• [Requirement]: Note every line in the entries that contains the string "iverilog", and copy it.

── Data for analysis

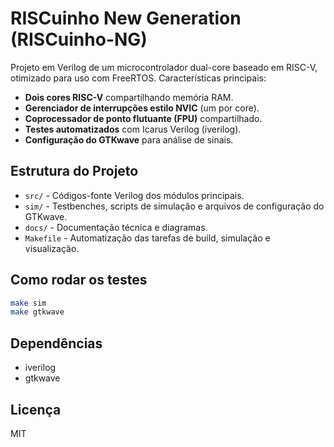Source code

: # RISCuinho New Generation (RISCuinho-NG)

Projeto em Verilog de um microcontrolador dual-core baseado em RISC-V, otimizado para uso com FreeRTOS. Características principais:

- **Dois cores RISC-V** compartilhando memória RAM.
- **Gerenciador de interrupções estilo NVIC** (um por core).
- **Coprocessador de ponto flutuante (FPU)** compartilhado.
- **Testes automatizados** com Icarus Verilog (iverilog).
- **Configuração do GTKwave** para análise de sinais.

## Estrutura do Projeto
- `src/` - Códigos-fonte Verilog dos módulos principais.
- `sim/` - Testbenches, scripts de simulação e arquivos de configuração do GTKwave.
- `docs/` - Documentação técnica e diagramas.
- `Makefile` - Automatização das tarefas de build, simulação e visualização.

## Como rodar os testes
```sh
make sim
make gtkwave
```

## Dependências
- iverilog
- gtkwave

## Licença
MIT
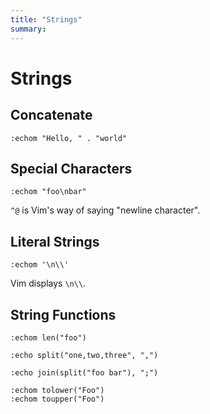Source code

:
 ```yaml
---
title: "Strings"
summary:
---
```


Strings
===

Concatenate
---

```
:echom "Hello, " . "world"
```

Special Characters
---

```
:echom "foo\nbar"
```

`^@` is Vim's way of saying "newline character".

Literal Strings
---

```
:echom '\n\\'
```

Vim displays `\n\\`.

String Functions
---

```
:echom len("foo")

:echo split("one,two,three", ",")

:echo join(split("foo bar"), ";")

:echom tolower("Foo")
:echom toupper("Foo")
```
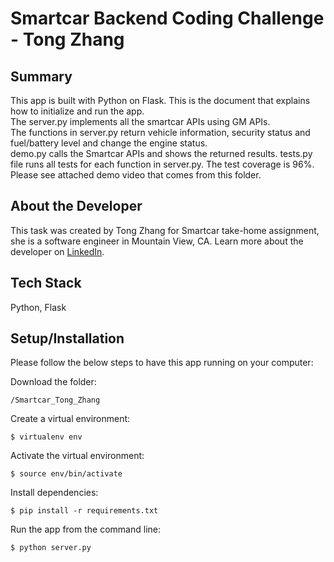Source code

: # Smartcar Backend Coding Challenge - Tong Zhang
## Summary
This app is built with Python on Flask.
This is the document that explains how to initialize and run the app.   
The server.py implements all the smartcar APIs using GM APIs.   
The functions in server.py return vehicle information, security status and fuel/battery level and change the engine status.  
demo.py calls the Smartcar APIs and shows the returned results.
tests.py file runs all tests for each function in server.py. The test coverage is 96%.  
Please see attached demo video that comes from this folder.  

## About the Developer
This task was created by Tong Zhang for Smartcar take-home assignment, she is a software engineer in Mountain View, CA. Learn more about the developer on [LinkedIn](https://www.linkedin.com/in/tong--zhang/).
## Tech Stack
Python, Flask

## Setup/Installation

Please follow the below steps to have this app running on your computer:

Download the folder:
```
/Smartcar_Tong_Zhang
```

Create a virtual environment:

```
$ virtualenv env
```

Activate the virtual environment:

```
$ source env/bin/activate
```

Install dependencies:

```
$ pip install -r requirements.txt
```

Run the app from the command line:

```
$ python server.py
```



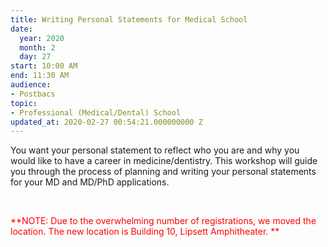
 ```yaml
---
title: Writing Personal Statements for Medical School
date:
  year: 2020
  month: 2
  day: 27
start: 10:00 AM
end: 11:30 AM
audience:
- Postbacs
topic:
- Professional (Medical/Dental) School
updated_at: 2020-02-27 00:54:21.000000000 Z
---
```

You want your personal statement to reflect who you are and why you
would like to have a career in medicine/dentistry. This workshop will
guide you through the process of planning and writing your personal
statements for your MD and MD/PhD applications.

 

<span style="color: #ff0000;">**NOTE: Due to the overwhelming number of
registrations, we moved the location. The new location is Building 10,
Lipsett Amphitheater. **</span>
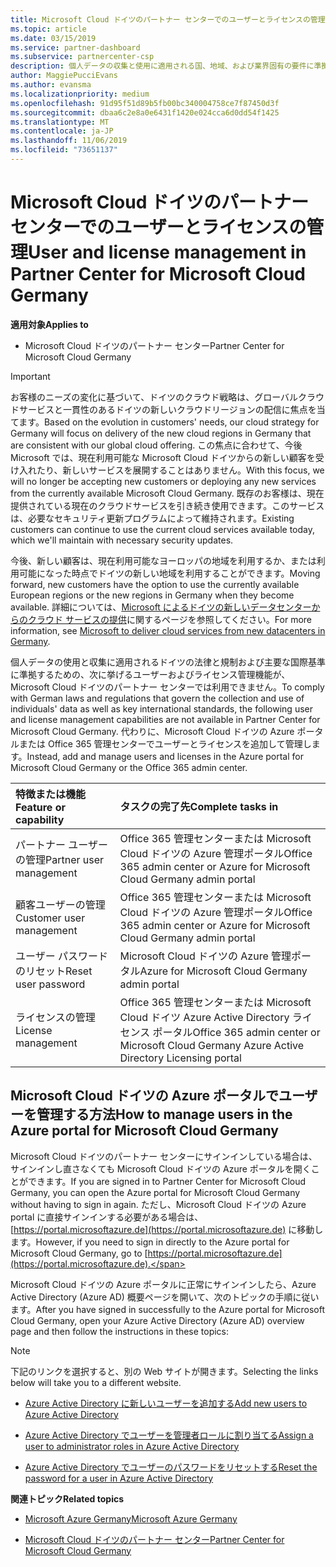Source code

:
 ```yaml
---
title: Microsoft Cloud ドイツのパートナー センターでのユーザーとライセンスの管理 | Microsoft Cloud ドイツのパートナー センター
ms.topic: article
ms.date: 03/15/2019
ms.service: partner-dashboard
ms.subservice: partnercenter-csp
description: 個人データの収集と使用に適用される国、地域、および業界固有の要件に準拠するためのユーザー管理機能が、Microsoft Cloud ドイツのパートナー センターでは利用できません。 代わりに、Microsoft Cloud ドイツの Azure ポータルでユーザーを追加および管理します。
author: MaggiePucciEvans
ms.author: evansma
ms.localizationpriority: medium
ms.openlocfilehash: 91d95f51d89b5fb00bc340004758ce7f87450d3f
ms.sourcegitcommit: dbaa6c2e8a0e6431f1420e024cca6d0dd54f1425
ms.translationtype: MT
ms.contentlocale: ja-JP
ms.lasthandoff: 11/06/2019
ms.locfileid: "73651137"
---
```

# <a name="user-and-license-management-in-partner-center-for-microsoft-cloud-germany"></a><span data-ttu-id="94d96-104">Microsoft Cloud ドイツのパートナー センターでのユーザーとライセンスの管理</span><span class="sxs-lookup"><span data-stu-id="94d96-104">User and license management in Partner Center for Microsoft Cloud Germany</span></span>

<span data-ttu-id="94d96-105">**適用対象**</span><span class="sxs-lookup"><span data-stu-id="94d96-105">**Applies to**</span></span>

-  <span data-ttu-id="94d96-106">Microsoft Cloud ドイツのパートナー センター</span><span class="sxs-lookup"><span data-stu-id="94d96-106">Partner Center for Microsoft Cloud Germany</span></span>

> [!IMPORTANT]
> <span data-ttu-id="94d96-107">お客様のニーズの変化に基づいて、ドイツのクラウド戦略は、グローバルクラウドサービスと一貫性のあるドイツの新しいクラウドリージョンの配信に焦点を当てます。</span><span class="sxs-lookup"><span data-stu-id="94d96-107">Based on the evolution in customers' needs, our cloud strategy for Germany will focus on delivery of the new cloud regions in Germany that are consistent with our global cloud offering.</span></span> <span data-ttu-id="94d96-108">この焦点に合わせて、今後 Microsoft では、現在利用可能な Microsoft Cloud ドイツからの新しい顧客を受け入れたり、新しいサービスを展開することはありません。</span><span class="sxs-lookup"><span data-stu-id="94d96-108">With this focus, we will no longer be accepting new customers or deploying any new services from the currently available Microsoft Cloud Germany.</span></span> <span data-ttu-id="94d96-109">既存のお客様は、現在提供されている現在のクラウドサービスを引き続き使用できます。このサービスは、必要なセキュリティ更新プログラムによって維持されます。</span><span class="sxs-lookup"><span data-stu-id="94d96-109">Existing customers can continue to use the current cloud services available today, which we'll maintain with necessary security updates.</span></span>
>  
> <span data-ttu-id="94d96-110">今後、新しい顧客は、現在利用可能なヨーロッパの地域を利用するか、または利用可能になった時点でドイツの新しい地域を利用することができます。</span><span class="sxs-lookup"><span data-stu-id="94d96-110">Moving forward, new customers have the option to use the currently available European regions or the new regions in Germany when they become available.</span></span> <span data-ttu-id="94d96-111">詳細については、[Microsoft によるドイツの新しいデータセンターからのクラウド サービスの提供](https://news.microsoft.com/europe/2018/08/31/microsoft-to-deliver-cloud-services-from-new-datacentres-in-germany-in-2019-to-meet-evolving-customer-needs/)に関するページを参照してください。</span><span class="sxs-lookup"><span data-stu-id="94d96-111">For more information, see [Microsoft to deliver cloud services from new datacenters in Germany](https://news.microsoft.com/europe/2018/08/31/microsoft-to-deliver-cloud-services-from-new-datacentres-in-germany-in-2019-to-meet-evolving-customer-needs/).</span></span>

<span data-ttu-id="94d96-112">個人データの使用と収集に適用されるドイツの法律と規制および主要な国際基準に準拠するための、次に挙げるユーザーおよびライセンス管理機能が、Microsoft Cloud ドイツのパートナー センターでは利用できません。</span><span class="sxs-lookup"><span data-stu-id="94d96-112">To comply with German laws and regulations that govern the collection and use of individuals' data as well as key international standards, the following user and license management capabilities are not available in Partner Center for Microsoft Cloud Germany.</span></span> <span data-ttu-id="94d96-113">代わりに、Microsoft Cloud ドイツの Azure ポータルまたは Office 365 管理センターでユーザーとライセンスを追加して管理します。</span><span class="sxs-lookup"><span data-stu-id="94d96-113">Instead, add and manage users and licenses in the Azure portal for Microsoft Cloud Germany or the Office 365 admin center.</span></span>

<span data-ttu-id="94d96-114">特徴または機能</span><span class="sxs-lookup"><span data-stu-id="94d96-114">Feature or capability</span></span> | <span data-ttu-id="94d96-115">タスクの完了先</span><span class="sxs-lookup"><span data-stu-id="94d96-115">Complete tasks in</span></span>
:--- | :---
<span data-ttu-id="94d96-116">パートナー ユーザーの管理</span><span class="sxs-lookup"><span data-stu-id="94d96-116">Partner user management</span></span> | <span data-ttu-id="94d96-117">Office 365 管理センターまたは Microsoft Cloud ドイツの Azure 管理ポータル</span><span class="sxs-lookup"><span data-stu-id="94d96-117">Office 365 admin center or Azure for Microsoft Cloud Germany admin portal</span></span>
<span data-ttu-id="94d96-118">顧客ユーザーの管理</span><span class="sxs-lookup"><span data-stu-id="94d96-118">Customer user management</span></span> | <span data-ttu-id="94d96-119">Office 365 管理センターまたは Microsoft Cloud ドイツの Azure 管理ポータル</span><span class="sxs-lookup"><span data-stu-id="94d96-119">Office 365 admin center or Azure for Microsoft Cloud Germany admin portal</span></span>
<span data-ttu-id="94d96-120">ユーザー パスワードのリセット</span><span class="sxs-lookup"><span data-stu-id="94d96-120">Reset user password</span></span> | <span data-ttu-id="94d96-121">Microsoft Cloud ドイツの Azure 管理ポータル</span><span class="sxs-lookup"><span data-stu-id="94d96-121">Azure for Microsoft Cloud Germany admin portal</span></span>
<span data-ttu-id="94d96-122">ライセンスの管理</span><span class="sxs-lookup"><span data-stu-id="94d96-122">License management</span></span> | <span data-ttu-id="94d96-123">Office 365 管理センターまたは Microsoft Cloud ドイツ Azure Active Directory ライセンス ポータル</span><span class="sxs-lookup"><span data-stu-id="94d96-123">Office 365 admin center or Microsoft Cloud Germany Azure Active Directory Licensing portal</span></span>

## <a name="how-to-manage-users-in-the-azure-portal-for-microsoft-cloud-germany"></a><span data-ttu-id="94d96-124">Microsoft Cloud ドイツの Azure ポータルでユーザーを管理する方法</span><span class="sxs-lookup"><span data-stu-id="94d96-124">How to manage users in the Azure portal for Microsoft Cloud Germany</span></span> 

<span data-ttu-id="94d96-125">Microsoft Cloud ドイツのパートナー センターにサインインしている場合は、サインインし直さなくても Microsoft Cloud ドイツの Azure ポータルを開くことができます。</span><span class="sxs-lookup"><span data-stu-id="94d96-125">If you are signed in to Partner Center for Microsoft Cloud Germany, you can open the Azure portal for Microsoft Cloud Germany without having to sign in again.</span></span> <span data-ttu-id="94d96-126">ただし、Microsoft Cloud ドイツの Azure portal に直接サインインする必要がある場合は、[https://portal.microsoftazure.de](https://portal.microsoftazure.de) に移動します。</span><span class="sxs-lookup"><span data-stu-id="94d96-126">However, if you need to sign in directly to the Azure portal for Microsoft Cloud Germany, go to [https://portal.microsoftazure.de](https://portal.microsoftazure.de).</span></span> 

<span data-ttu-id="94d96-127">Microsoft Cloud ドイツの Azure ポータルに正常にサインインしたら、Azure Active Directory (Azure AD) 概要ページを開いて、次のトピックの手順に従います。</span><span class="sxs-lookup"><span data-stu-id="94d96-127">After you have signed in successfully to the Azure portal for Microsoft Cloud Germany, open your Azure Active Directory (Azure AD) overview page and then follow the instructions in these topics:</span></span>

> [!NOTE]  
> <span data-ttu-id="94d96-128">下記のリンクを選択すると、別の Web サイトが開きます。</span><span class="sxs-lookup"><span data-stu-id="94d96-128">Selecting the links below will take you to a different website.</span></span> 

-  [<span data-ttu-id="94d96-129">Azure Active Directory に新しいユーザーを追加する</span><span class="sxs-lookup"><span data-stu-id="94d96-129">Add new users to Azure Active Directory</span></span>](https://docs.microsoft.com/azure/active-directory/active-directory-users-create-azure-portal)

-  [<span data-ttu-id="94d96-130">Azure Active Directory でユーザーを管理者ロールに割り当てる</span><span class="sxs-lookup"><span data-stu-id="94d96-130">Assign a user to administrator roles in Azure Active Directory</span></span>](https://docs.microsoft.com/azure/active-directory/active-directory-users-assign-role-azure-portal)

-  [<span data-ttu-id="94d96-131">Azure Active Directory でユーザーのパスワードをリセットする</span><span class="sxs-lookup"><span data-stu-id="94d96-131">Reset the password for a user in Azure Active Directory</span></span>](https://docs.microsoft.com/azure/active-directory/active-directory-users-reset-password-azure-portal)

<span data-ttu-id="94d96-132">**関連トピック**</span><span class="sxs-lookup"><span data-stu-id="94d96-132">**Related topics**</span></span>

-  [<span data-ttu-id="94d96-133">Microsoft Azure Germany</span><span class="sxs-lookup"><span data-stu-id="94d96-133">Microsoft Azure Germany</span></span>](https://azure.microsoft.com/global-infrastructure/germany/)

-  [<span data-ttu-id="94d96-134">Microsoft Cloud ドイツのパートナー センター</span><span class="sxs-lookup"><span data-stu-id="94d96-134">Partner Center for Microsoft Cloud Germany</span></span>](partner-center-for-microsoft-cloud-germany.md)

────

• [Answer to the problem]:
- **Testes automatizados** com Icarus Verilog (iverilog).
- iverilog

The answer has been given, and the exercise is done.